Otra concesión a la derecha es no plantearse el escenario del uso legítimo de la violencia
como una necesidad. Porque la derecha, como estamos viendo, no duda en utilizarla para
derrotar a los procesos alternativos al neoliberalismo rapaz. No prepararse para contener
la violencia de la derecha, es un error catastrófico. En los gobiernos progresistas se dejó
intacto el poder militar, no se construyó un poder popular que también asumiera la defensa
del propio proceso. Es por eso que no hubo cómo defenderse en Bolivia ante la traición de
la policía y el ejército que nuca dejó de estar vinculado a las escuelas militares
estadounidenses. García Linera también hace una confesión al analizar “la principal lección”
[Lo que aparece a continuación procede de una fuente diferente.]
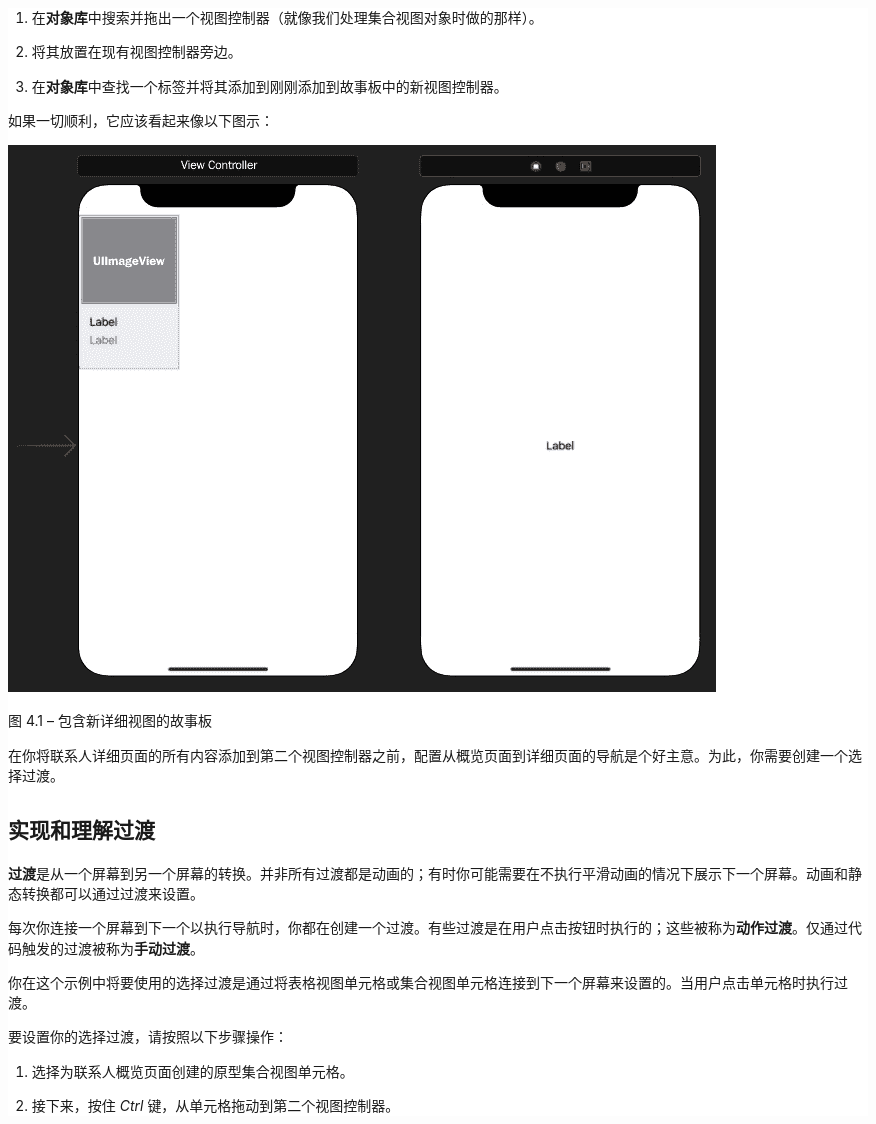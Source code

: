 1.  在**对象库**中搜索并拖出一个视图控制器（就像我们处理集合视图对象时做的那样）。

1.  将其放置在现有视图控制器旁边。

1.  在**对象库**中查找一个标签并将其添加到刚刚添加到故事板中的新视图控制器。

如果一切顺利，它应该看起来像以下图示：

![图 4.1 – 包含新详细视图的故事板](img/Figure_4.01_B14717.jpg)

图 4.1 – 包含新详细视图的故事板

在你将联系人详细页面的所有内容添加到第二个视图控制器之前，配置从概览页面到详细页面的导航是个好主意。为此，你需要创建一个选择过渡。

## 实现和理解过渡

**过渡**是从一个屏幕到另一个屏幕的转换。并非所有过渡都是动画的；有时你可能需要在不执行平滑动画的情况下展示下一个屏幕。动画和静态转换都可以通过过渡来设置。

每次你连接一个屏幕到下一个以执行导航时，你都在创建一个过渡。有些过渡是在用户点击按钮时执行的；这些被称为**动作过渡**。仅通过代码触发的过渡被称为**手动过渡**。

你在这个示例中将要使用的选择过渡是通过将表格视图单元格或集合视图单元格连接到下一个屏幕来设置的。当用户点击单元格时执行过渡。

要设置你的选择过渡，请按照以下步骤操作：

1.  选择为联系人概览页面创建的原型集合视图单元格。

1.  接下来，按住 *Ctrl* 键，从单元格拖动到第二个视图控制器。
de la situación en Bolivia: que los avances en la igualdad no pueden dejarse solamente bajo
protección de las fuerzas armadas del Estado. “Lo que faltó fue mayor decisión para haber
creado una fuerza civil de defensa, que proteja las conquistas de la igualdad y los avances
de la democracia, ese fue uno de los elementos que ha permitido el golpe de Estado.” (en
el programa “Cruce de palabras” de Telesur).

V. El escenario actual
El escenario actual es contradictorio: por un lado, vuelve a la presidencia el kirchnerismo y
la liberación de Lula abre posibilidades de enfrentar a Bolsonaro, que se desfonda más
rápido que Macri. Por otro lado, una especie de empate técnico en Ecuador deja para el
futuro saber si en el mediano plazo se recompone el gobierno neoliberal o si hay posibilidad
de que sea desplazado por una nueva oleada popular. También es aún una incógnita la
profundidad del cambio que generará en la sociedad chilena la lucha que se libra
actualmente, pero está claro que la sociedad chilena no volverá a ser la misma. Un fuerte
golpe al optimismo es la situación en Bolivia, pero la posibilidad de que se consolide una
dictadura fascista aún no está definida, no estará mientras el pueblo resista.
Sin embargo, hay una tendencia: los ciclos neoliberales se agotan cada vez más rápido, la
derecha tiene serios problemas para mantener el dominio de los gobiernos, lo que puede
devenir en que se pase a formas más autoritarias de control que el capital necesita para
reproducirse (dictaduras) o una alternancia con gobiernos progresistas, como un empate
de largo aliento. Entonces es imprescindible romper ese ciclo hacia delante, hacia formas
más anticapitalistas de ejercer la vida.
Estamos en el borde de una etapa de definición trascendente. Los enemigos siguen siendo
el imperialismo y sus aliados de las oligarquías nacionales, pero el escenario se convulsiona
y los pueblos van probando alternativas para su liberación. ¿Qué corresponde hacer a los
movimientos y a las fuerzas revolucionarias ante estos escenarios?